配置

每次为 YarnCluster 构造函数指定所有参数可能会容易出错,尤其是在与新用户共享此工作流程时。或者,您可以在配置文件中提供默认值,这些文件通常位于 ~/.config/dask/yarn.yaml/etc/dask/yarn.yaml。请注意,此配置是可选的,并且仅在构造函数中未指定时更改默认值。您只需设置您关心的字段,未设置的字段将回退到默认配置

示例

# ~/.config/dask/yarn.yaml
yarn:
  name: dask                 # Application name
  queue: default             # Yarn queue to deploy to

  environment: /path/to/my-env.tar.gz

  scheduler:                 # Specifications of scheduler container
    vcores: 1
    memory: 4GiB

  worker:                   # Specifications of worker containers
    vcores: 2
    memory: 8GiB

用户现在可以创建 YarnCluster,而无需指定任何额外信息。

from dask_yarn import YarnCluster

cluster = YarnCluster()
cluster.scale(20)

有关 Dask 配置的更多信息,请参阅Dask 配置文档

提供自定义 Skein 规范

有时,您需要比上述配置字段提供的对部署更多的控制。在这种情况下,您可以向 yarn.specification 字段提供自定义 Skein 规范的路径。如果此字段存在于配置中,只要没有参数传递给 YarnCluster 构造函数,就会使用此规范。请注意,这相当于程序化地调用 YarnCluster.from_specification()

# /home/username/.config/dask/yarn.yaml
yarn:
  specification: /path/to/spec.yaml

此规范要求至少有一个名为 dask.workerService,用于描述如何启动单个 worker。如果提供了额外的服务 dask.scheduler,则假定它用于启动调度器。

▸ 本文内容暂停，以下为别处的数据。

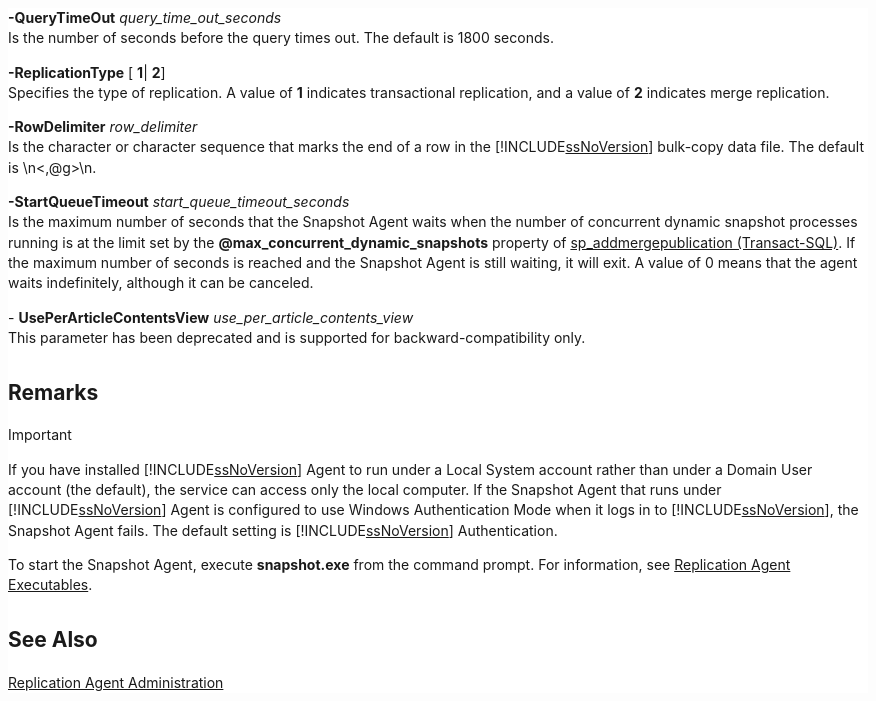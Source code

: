  **-QueryTimeOut** *query_time_out_seconds*  
 Is the number of seconds before the query times out. The default is 1800 seconds.  
  
 **-ReplicationType** [ **1**&#124; **2**]  
 Specifies the type of replication. A value of **1** indicates transactional replication, and a value of **2** indicates merge replication.  
  
 **-RowDelimiter** *row_delimiter*  
 Is the character or character sequence that marks the end of a row in the [!INCLUDE[ssNoVersion](../../Topics/TopicNameContainA/includes/ssNoVersion_md.md)] bulk-copy data file. The default is \n<,@g>\n.  
  
 **-StartQueueTimeout** *start_queue_timeout_seconds*  
 Is the maximum number of seconds that the Snapshot Agent waits when the number of concurrent dynamic snapshot processes running is at the limit set by the **@max_concurrent_dynamic_snapshots** property of [sp_addmergepublication (Transact-SQL)](assetId:///28a629a1-7374-4614-9b04-279d290a942a). If the maximum number of seconds is reached and the Snapshot Agent is still waiting, it will exit. A value of 0 means that the agent waits indefinitely, although it can be canceled.  
  
 \- **UsePerArticleContentsView** *use_per_article_contents_view*  
 This parameter has been deprecated and is supported for backward-compatibility only.  
  
## Remarks  
  
> [!IMPORTANT]  
>  If you have installed [!INCLUDE[ssNoVersion](../../Topics/TopicNameContainA/includes/ssNoVersion_md.md)] Agent to run under a Local System account rather than under a Domain User account (the default), the service can access only the local computer. If the Snapshot Agent that runs under [!INCLUDE[ssNoVersion](../../Topics/TopicNameContainA/includes/ssNoVersion_md.md)] Agent is configured to use Windows Authentication Mode when it logs in to [!INCLUDE[ssNoVersion](../../Topics/TopicNameContainA/includes/ssNoVersion_md.md)], the Snapshot Agent fails. The default setting is [!INCLUDE[ssNoVersion](../../Topics/TopicNameContainA/includes/ssNoVersion_md.md)] Authentication.  
  
 To start the Snapshot Agent, execute **snapshot.exe** from the command prompt. For information, see [Replication Agent Executables](assetId:///cba476df-d4ea-44c9-bb86-81488971e328).  
  
## See Also  
 [Replication Agent Administration](../../Topics/TopicNameNotContainA/Replication-Agent-Administration.md)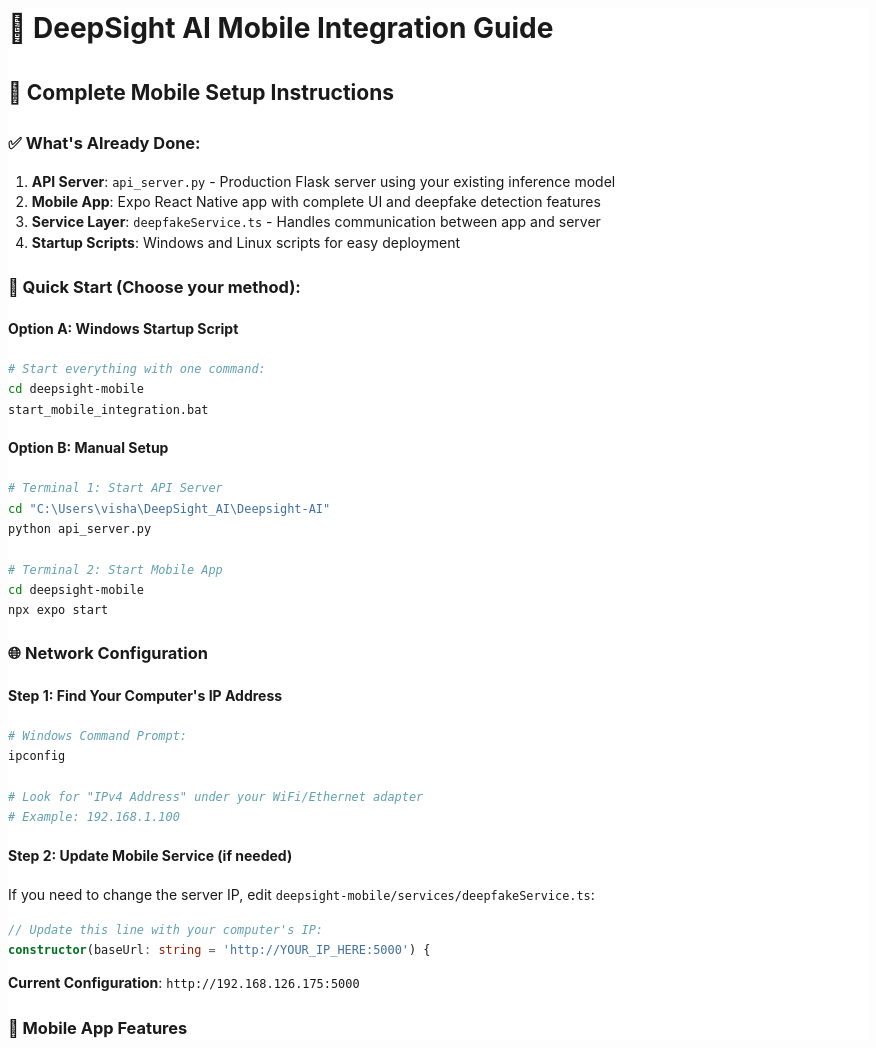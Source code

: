 # 📱 DeepSight AI Mobile Integration Guide

## 🎯 Complete Mobile Setup Instructions

### ✅ What's Already Done:
1. **API Server**: `api_server.py` - Production Flask server using your existing inference model
2. **Mobile App**: Expo React Native app with complete UI and deepfake detection features
3. **Service Layer**: `deepfakeService.ts` - Handles communication between app and server
4. **Startup Scripts**: Windows and Linux scripts for easy deployment

### 🚀 Quick Start (Choose your method):

#### Option A: Windows Startup Script
```bash
# Start everything with one command:
cd deepsight-mobile
start_mobile_integration.bat
```

#### Option B: Manual Setup
```bash
# Terminal 1: Start API Server
cd "C:\Users\visha\DeepSight_AI\Deepsight-AI"
python api_server.py

# Terminal 2: Start Mobile App
cd deepsight-mobile
npx expo start
```

### 🌐 Network Configuration

#### Step 1: Find Your Computer's IP Address
```bash
# Windows Command Prompt:
ipconfig

# Look for "IPv4 Address" under your WiFi/Ethernet adapter
# Example: 192.168.1.100
```

#### Step 2: Update Mobile Service (if needed)
If you need to change the server IP, edit `deepsight-mobile/services/deepfakeService.ts`:
```typescript
// Update this line with your computer's IP:
constructor(baseUrl: string = 'http://YOUR_IP_HERE:5000') {
```

**Current Configuration**: `http://192.168.126.175:5000`

### 📱 Mobile App Features
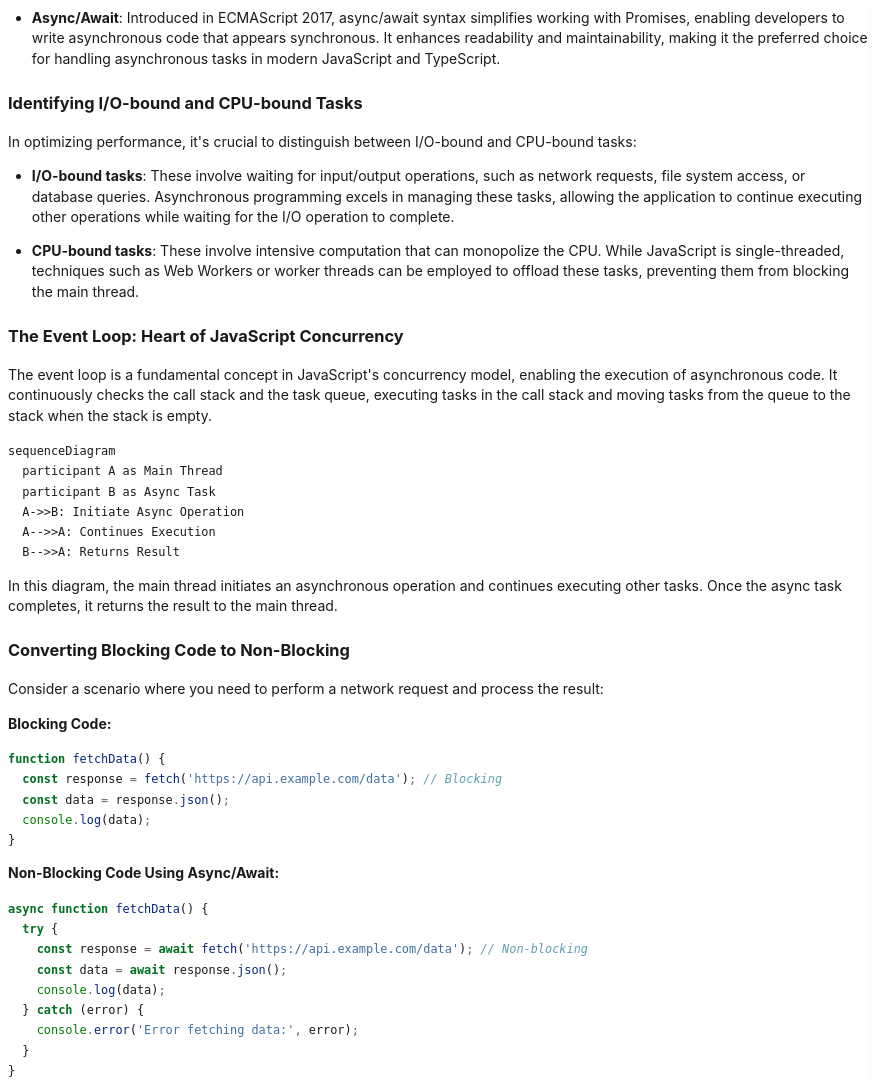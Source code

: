 - **Async/Await**: Introduced in ECMAScript 2017, async/await syntax simplifies working with Promises, enabling developers to write asynchronous code that appears synchronous. It enhances readability and maintainability, making it the preferred choice for handling asynchronous tasks in modern JavaScript and TypeScript.

### Identifying I/O-bound and CPU-bound Tasks

In optimizing performance, it's crucial to distinguish between I/O-bound and CPU-bound tasks:

- **I/O-bound tasks**: These involve waiting for input/output operations, such as network requests, file system access, or database queries. Asynchronous programming excels in managing these tasks, allowing the application to continue executing other operations while waiting for the I/O operation to complete.

- **CPU-bound tasks**: These involve intensive computation that can monopolize the CPU. While JavaScript is single-threaded, techniques such as Web Workers or worker threads can be employed to offload these tasks, preventing them from blocking the main thread.

### The Event Loop: Heart of JavaScript Concurrency

The event loop is a fundamental concept in JavaScript's concurrency model, enabling the execution of asynchronous code. It continuously checks the call stack and the task queue, executing tasks in the call stack and moving tasks from the queue to the stack when the stack is empty.

```mermaid
sequenceDiagram
  participant A as Main Thread
  participant B as Async Task
  A->>B: Initiate Async Operation
  A-->>A: Continues Execution
  B-->>A: Returns Result
```

In this diagram, the main thread initiates an asynchronous operation and continues executing other tasks. Once the async task completes, it returns the result to the main thread.

### Converting Blocking Code to Non-Blocking

Consider a scenario where you need to perform a network request and process the result:

**Blocking Code:**

```javascript
function fetchData() {
  const response = fetch('https://api.example.com/data'); // Blocking
  const data = response.json();
  console.log(data);
}
```

**Non-Blocking Code Using Async/Await:**

```javascript
async function fetchData() {
  try {
    const response = await fetch('https://api.example.com/data'); // Non-blocking
    const data = await response.json();
    console.log(data);
  } catch (error) {
    console.error('Error fetching data:', error);
  }
}
```
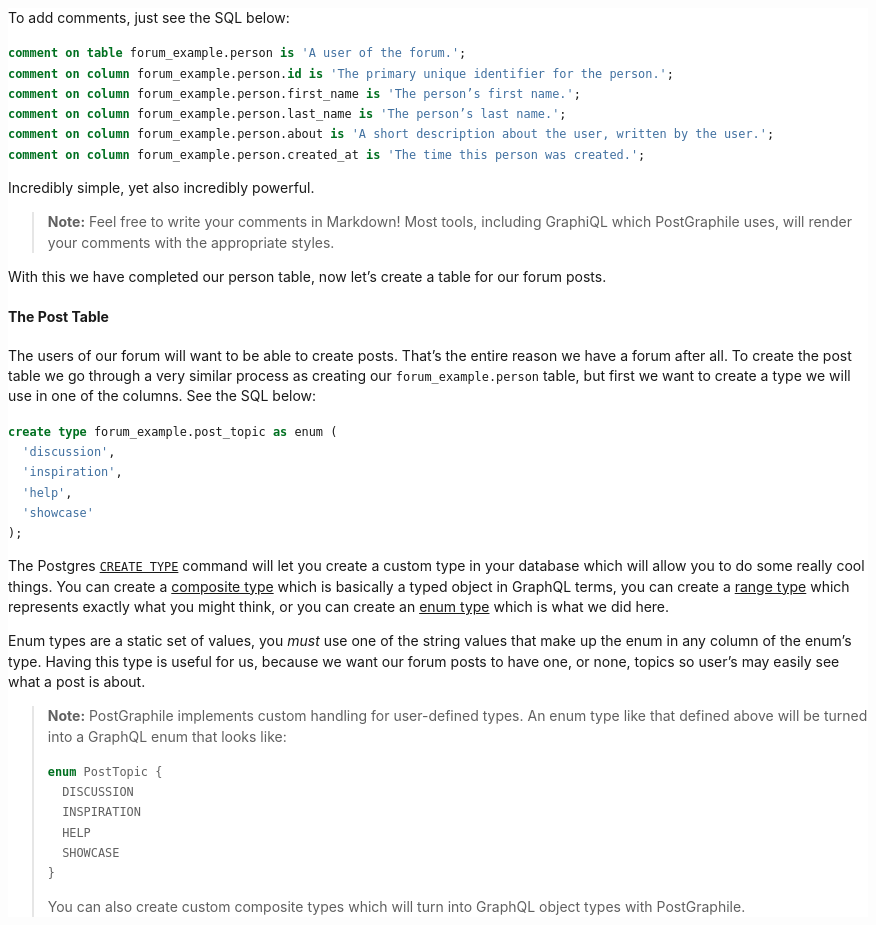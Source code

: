 To add comments, just see the SQL below:

```sql
comment on table forum_example.person is 'A user of the forum.';
comment on column forum_example.person.id is 'The primary unique identifier for the person.';
comment on column forum_example.person.first_name is 'The person’s first name.';
comment on column forum_example.person.last_name is 'The person’s last name.';
comment on column forum_example.person.about is 'A short description about the user, written by the user.';
comment on column forum_example.person.created_at is 'The time this person was created.';
```

Incredibly simple, yet also incredibly powerful.

> **Note:** Feel free to write your comments in Markdown! Most tools, including
> GraphiQL which PostGraphile uses, will render your comments with the
> appropriate styles.

With this we have completed our person table, now let’s create a table for our
forum posts.

#### The Post Table

The users of our forum will want to be able to create posts. That’s the entire
reason we have a forum after all. To create the post table we go through a very
similar process as creating our `forum_example.person` table, but first we want
to create a type we will use in one of the columns. See the SQL below:

```sql
create type forum_example.post_topic as enum (
  'discussion',
  'inspiration',
  'help',
  'showcase'
);
```

The Postgres
[`CREATE TYPE`](https://www.postgresql.org/docs/current/static/sql-createtype.html)
command will let you create a custom type in your database which will allow you
to do some really cool things. You can create a
[composite type](https://www.postgresql.org/docs/current/static/rowtypes.html)
which is basically a typed object in GraphQL terms, you can create a
[range type](https://www.postgresql.org/docs/current/static/rangetypes.html)
which represents exactly what you might think, or you can create an
[enum type](https://www.postgresql.org/docs/current/static/datatype-enum.html)
which is what we did here.

Enum types are a static set of values, you _must_ use one of the string values
that make up the enum in any column of the enum’s type. Having this type is
useful for us, because we want our forum posts to have one, or none, topics so
user’s may easily see what a post is about.

> **Note:** PostGraphile implements custom handling for user-defined types. An
> enum type like that defined above will be turned into a GraphQL enum that
> looks like:
>
> ```graphql
> enum PostTopic {
>   DISCUSSION
>   INSPIRATION
>   HELP
>   SHOWCASE
> }
> ```
>
> You can also create custom composite types which will turn into GraphQL object
> types with PostGraphile.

如果不存在 dask.scheduler,则会在本地启动调度器。

在每个服务的 script 部分,应使用适当的 dask-yarn CLI 文档 命令

  • 使用 dask-yarn services worker 启动 worker
  • 使用 dask-yarn services scheduler 启动调度器

除此之外,您对如何定义规范拥有完全的灵活性。有关更多信息,请参阅 Skein 文档。下面提供了一些示例

示例:带有节点标签限制的本地部署模式

此规范类似于指定 deploy_mode='local' 时自动创建的规范(调度器在本地运行,仅指定 worker 服务),不同之处在于它为 worker 添加了 node_label 限制。在这里,我们将 worker 限制为仅在标记为 GPU 的节点上运行。

# /path/to/spec.yaml
name: dask
queue: myqueue

services:
  dask.worker:
    # Restrict workers to GPU nodes only
    node_label: GPU
    # Don't start any workers initially
    instances: 0
    # Workers can infinite number of times
    max_restarts: -1
    # Restrict workers to 4 GiB and 2 cores each
    resources:
      memory: 4 GiB
      vcores: 2
    # Distribute this python environment to every worker node
    files:
      environment: /path/to/my/environment.tar.gz
    # The bash script to start the worker
    # Here we activate the environment, then start the worker
    script: |
      source environment/bin/activate
      dask-yarn services worker

示例:带有自定义设置的远程部署模式

此规范类似于指定 deploy_mode='remote' 时自动创建的规范(调度器和 worker 都运行在 YARN 容器内),不同之处在于它在启动每个服务之前运行一个初始化脚本。

# /path/to/spec.yaml
name: dask
queue: myqueue

services:
  dask.scheduler:
    # Restrict scheduler to 2 GiB and 1 core
    resources:
      memory: 2 GiB
      vcores: 1
    # The bash script to start the scheduler.
    # Here we have dask-yarn already installed on the node,
    # and also run a custom script before starting the service
    script: |
      some-custom-initialization-script
      dask-yarn services worker

  dask.worker:
    # Don't start any workers initially
    instances: 0
    # Workers can infinite number of times
    max_restarts: -1
    # Workers should only be started after the scheduler starts
    depends:
      - dask.scheduler
    # Restrict workers to 4 GiB and 2 cores each
    resources:
      memory: 4 GiB
      vcores: 2
    # The bash script to start the worker.
    # Here we have dask-yarn already installed on the node,
    # and also run a custom script before starting the service
    script: |
      some-custom-initialization-script
      dask-yarn services worker

默认配置

默认配置文件如下

yarn:
  specification: null        # A path to a skein specification yaml file.
                             # Overrides the following configuration if given.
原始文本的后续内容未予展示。